O conceito de família no século XXI
Enviada em 16/12/2020
O novo conceito de família é tão diverso quanto a nova sociedade. Na literatura brasileira, há um ótimo relato dessa diversidade nos inúmeros núcleos familiares presentes no cortiço. Enquanto existem famílias constituidas com o modelo patriacal, como a família de Jerônimo, também há famílias contemporâneas, como as família de Pombinha e de Marciana. Os vários tipos familiares representados na obra “O cortiço” de Aluísio de Azevedo, evidenciam o novo conceito de família no século XXI. No entanto, esses novos modelos ainda sofrem preconceito e são colocadas a margem da sociedade.
A priori, houve mudanças nos modelos familiares no decorrer dos anos. A instituição social mais antiga da humanidade são as famílias, que surgiram no período neolítico quando os seres humanos começaram a se agrupar a fim de promover melhorias de vida. Desse modo, as famílias sofreram transformações em conjunto com a sociedade, surgindo agrupamentos diversos, como o modo tribal, pratriarcal e os contemporâneos. Essa transformação iniciou a partir do final do século XVIII, pós Revolução Industrial, com o ingresso das mulheres no mercado de trabalho. Por essa razão, famílias constituidas por mães e pais solos, casais homoafetivos e pais adotivos se tornaram realidade no século XXI e infelizmente enfrentam muitas barreiras na aceitação social.

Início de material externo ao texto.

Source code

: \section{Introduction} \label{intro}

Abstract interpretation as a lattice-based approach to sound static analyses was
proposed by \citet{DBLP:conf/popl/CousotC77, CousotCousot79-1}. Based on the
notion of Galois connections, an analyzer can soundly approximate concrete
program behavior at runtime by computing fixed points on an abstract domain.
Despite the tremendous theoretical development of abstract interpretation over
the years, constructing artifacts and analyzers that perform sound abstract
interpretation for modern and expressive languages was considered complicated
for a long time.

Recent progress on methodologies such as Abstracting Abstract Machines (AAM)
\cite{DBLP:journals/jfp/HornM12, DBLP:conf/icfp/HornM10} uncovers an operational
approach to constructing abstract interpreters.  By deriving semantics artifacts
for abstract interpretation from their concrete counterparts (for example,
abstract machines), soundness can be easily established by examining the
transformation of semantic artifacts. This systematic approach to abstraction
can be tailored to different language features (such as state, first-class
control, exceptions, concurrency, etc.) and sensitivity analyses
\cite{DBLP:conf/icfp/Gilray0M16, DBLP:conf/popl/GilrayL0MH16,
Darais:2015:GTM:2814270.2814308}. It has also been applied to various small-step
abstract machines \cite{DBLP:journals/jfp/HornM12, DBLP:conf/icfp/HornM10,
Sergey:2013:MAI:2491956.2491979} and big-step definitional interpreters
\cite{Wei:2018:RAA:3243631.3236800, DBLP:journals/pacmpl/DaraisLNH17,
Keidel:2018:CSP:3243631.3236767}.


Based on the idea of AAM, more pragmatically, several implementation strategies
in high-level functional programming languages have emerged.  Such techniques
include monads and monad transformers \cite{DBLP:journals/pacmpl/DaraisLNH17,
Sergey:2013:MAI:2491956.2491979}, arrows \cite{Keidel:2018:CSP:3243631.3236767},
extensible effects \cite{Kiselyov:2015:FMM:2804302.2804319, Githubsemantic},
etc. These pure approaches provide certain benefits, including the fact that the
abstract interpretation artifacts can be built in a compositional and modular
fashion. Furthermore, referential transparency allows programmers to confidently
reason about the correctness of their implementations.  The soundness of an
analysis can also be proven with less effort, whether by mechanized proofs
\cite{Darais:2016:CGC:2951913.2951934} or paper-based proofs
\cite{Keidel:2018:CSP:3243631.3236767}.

Além disso, as famílias representam as diversidades que existem. O sociólogo William Goode acredita que família e sociedade se complementam e possuem grande troca de influências. Para ele, não existe família ideal e cada grupos familiar possue singularidade que necessitam ser respeitadas uma vez que a sociedade se corrompe quando o indivíduo não cumpre com as obrigações para com as diferentes famílias. Apesar das famílias contemporâneas existirem, o ideal conservador de familiar e a falta de preparo para lidar com os novos grupos familiares possibilitam que elas sofram ataques homofóbios, reprovação e humilhação por parte da sociedade e da política, tornando ainda mais difícil a inclusão desses grupos uma vez que poucos aceitam a essas mudanças.
Diante dos fatos expostos, é possível concluir que há um novo conceito de família no século XXI e que é preciso haver inclusão dessas famílias. Para que isso ocorra, é preciso que haja respeito e tolerância às diversas formações familiares por meio de campanhas de conscientização realizadas pelo Ministério da Mulher, da Família e dos Direitos Humanos para a garantir de um futuro melhor a elas, uma vez que família e sociedade possuem grande conexão. Além disso, é de suma importância que haja a participação coletiva em denuncia contra ações preconceituosas com as diversas formas familiares, para elas se sentirem protegidas e incluidas na sociedade. Somente dessa maneira as famílias contemporâneas, como a de Pombinha e Marciana, também serão representadas e protegidas.